Happy New Year. There are so many forecasts for magazine publishing in 2013. I thought really hard about writing another, but one thing niggles me about prediction pieces – by definition they are helicopter posts written from 10,000 feet. When you’re that high up it’s tough to see the detail and it’s the detail that really matters.
At the start of the year, rather than set you thinking about industry-wide trends in mobile, HTML5, or the third, fourth or (God Forbid) fifth screen, I want to give you my prediction for your organisation:
This year, you’re going to have to mind the gaps – Gaps left behind by reductions in resource; Gaps opened up by new media platforms
You might not have heard, but doing more with less is a common condition in today’s magazine market – Less people, less pages, less money, less time. Unfortunately there’s no magic bullet. You either have to get more productive by working harder or smarter or you have to stop doing something. Working harder is probably not an option at this point, but working smarter probably is.
Are you making the most of your content? Repurposing?
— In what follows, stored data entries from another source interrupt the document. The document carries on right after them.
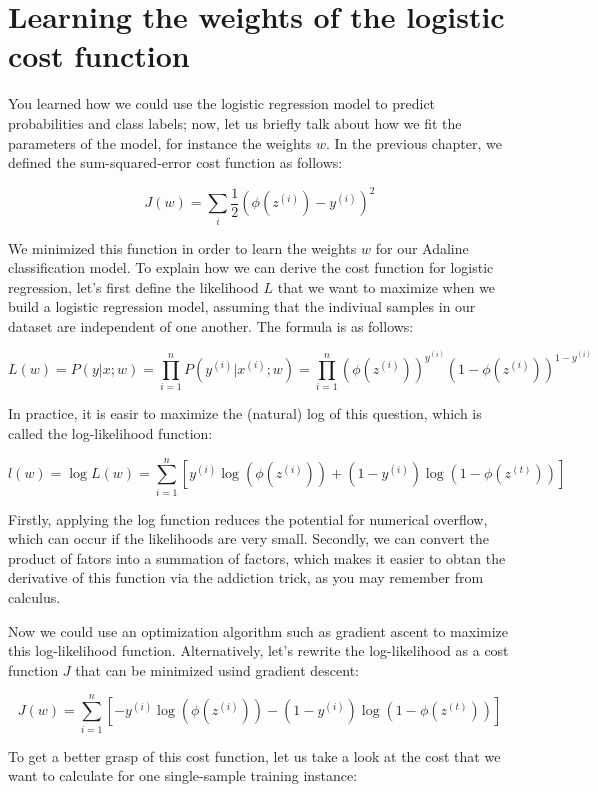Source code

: \documentclass[11pt]{article}
\begin{document}
    \section{Learning the weights of the logistic cost
function}\label{learning-the-weights-of-the-logistic-cost-function}

    You learned how we could use the logistic regression model to predict
probabilities and class labels; now, let us briefly talk about how we
fit the parameters of the model, for instance the weights \(w\). In the
previous chapter, we defined the sum-squared-error cost function as
follows:

\[J(w) = \sum_i \frac{1}{2}(\phi(z^{(i)}) - y^{(i)})^2\]

We minimized this function in order to learn the weights \(w\) for our
Adaline classification model. To explain how we can derive the cost
function for logistic regression, let's first define the likelihood
\(L\) that we want to maximize when we build a logistic regression
model, assuming that the indiviual samples in our dataset are
independent of one another. The formula is as follows:

\[L(w) = P(y|x;w) = \prod_{i = 1}^n P(y^{(i)}|x^{(i)};w) = \prod_{i = 1}^n (\phi(z^{(i)}))^{y^{(i)}} (1 - \phi(z^{(i)}))^{1-y^{(i)}}\]

In practice, it is easir to maximize the (natural) log of this question,
which is called the log-likelihood function:

\[l(w) = \log L(w) = \sum_{i = 1}^n [y^{(i)} \log(\phi(z^{(i)})) + (1 - y^{(i)}) \log(1 - \phi(z^{(t)}))]\]

Firstly, applying the log function reduces the potential for numerical
overflow, which can occur if the likelihoods are very small. Secondly,
we can convert the product of fators into a summation of factors, which
makes it easier to obtan the derivative of this function via the
addiction trick, as you may remember from calculus.

Now we could use an optimization algorithm such as gradient ascent to
maximize this log-likelihood function. Alternatively, let's rewrite the
log-likelihood as a cost function \(J\) that can be minimized usind
gradient descent:

\[J(w) = \sum_{i = 1}^n [-y^{(i)} \log(\phi(z^{(i)})) - (1 - y^{(i)}) \log(1 - \phi(z^{(t)}))]\]

To get a better grasp of this cost function, let us take a look at the
cost that we want to calculate for one single-sample training instance:
\end{document}
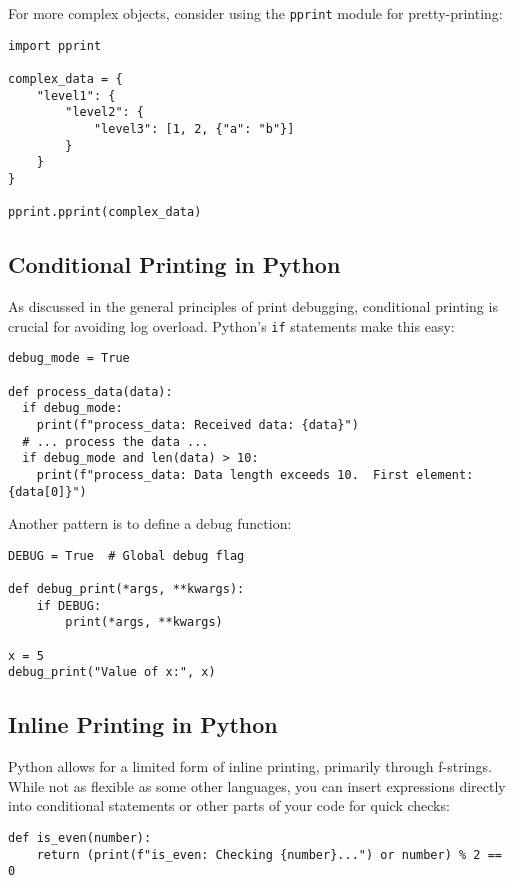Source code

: \documentclass{article}
\begin{document}
{{{{For more complex objects, consider using the \texttt{pprint} module for pretty-printing:

\begin{verbatim}
import pprint

complex_data = {
    "level1": {
        "level2": {
            "level3": [1, 2, {"a": "b"}]
        }
    }
}

pprint.pprint(complex_data)
\end{verbatim}

\subsection*{Conditional Printing in Python}

As discussed in the general principles of print debugging, conditional printing is crucial for avoiding log overload. Python's \texttt{if} statements make this easy:

\begin{verbatim}
debug_mode = True

def process_data(data):
  if debug_mode:
    print(f"process_data: Received data: {data}")
  # ... process the data ...
  if debug_mode and len(data) > 10:
    print(f"process_data: Data length exceeds 10.  First element: {data[0]}")
\end{verbatim}

Another pattern is to define a debug function:

\begin{verbatim}
DEBUG = True  # Global debug flag

def debug_print(*args, **kwargs):
    if DEBUG:
        print(*args, **kwargs)

x = 5
debug_print("Value of x:", x)
\end{verbatim}

\subsection*{Inline Printing in Python}

Python allows for a limited form of inline printing, primarily through f-strings. While not as flexible as some other languages, you can insert expressions directly into conditional statements or other parts of your code for quick checks:

\begin{verbatim}
def is_even(number):
    return (print(f"is_even: Checking {number}...") or number) % 2 == 0
\end{verbatim}

}}}}
\end{document}
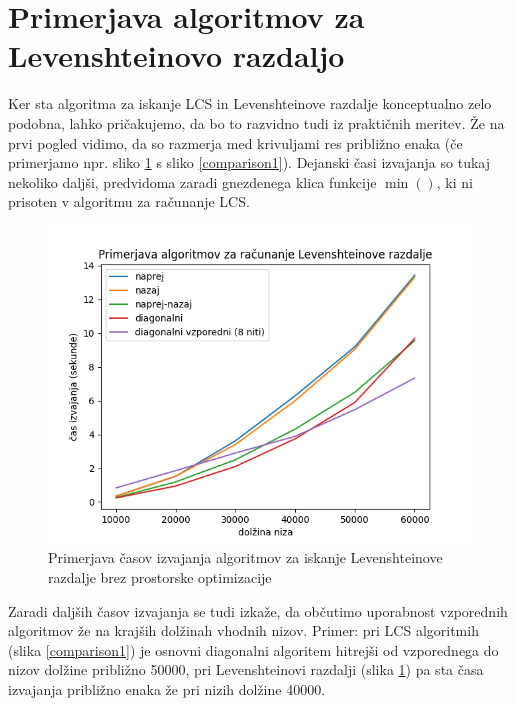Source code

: \documentclass[a4paper,12pt,openright]{book}
\begin{document}
\section{Primerjava algoritmov za Levenshteinovo razdaljo}

Ker sta algoritma za iskanje LCS in Levenshteinove razdalje konceptualno zelo podobna, lahko pričakujemo, da bo to razvidno tudi iz praktičnih meritev. Že na prvi pogled vidimo, da so razmerja med krivuljami res približno enaka (če primerjamo npr. sliko \ref{comparison4} s sliko \ref{comparison1}). Dejanski časi izvajanja so tukaj nekoliko daljši, predvidoma zaradi gnezdenega klica funkcije $\min()$, ki ni prisoten v algoritmu za računanje LCS. 

\begin{figure}[htb]
\centering
\includegraphics[width=1.0\textwidth]{plots/LevenshteinTotal.png}
\caption{Primerjava časov izvajanja algoritmov za iskanje Levenshteinove razdalje brez prostorske optimizacije}
\label{comparison4}
\end{figure}

Zaradi daljših časov izvajanja se tudi izkaže, da občutimo uporabnost vzporednih algoritmov že na krajših dolžinah vhodnih nizov. Primer: pri LCS algoritmih (slika \ref{comparison1}) je osnovni diagonalni algoritem hitrejši od vzporednega do nizov dolžine približno 50000, pri Levenshteinovi razdalji (slika \ref{comparison4}) pa sta časa izvajanja približno enaka že pri nizih dolžine 40000. 
\end{document}
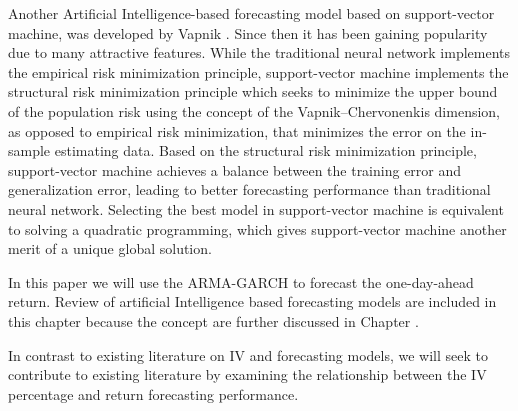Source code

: Another Artificial Intelligence-based forecasting model based on support-vector machine, was developed by Vapnik \cite{Vapnik1}\cite{Vapnik2}. Since then it has been gaining popularity due to many attractive features. While the traditional neural network implements the empirical risk minimization principle, support-vector machine implements the structural risk minimization principle which seeks to minimize the upper bound of the population risk using the concept of the Vapnik–Chervonenkis dimension, as opposed to empirical risk minimization, that minimizes the error on the in-sample estimating data. Based on the structural risk minimization principle, support-vector machine achieves a balance between the training error and generalization error, leading to better forecasting performance than traditional neural network. Selecting the best model in support-vector machine is equivalent to solving a quadratic programming, which gives support-vector machine another merit of a unique global solution. 

In this paper we will use the ARMA-GARCH to forecast the one-day-ahead return. Review of artificial Intelligence based forecasting models are included in this chapter because the concept are further discussed in Chapter \label{FutureWork}.

In contrast to existing literature on IV and forecasting models, we will seek to contribute to existing literature by examining the relationship between the IV percentage and return forecasting performance.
Engaging your audience in the content creation process? Are your print and digital workflows integrated?
While you’re getting better at working smarter, you also need to look at the gaps left by the reduction in resources and decide if you need to fill them. Pick up what your audience values, reassign it back into your schedule, suck it up. But equally, drop anything that doesn’t add value either to your audience or to your revenue generation efforts. The start of the year is a great time to evaluate all your activity and ask if it’s really worth the effort. Figure out how long it actually takes you do do something and then count subscriptions, single-copy sales, page views, dollars. Measure investment against return. If the figures don’t add up, stop it. Really, stop it.
Few magazine people want to be bean-counters, but by measuring inputs against outputs you will, at the very least, identify the obvious time wasters and reduce pressure on your resources. At best, you will free up enough time to take on some of the new platforms that can bring you growth.
The biggest danger in 2013 is that you let the pressure on your resources block adoption of new media platforms. It’s the most natural thing in the world to keep on doing what you’ve always done and ignore the newfangled. But if you do that you’ll get what you always got, and you probably won’t need to worry about any of this in 2014.
See new platforms as opportunities not obstacles. This doesn’t mean taking on every technology innovation that you read about. Check out everything that’s interesting, but only spend real time on those that make sense against the needs and habits of your audience. Does your audience consume your content on the move? If they do, then get busy with mobile. Is your audience active on Twitter. If they are, consider Storify as a way to curate their conversation. Do they like round-up or compilations? Then you should give eBooks a go.
Whether you’re considering gaps in your resources or gaps in your media platform, your audience only really cares about gaps in your content. Ask yourself if your audience will notice the holes where there used to be resources or a new media platform has emerged. These are the most dangerous gaps – the spaces where your audience will eventually look for you and you’re just not there.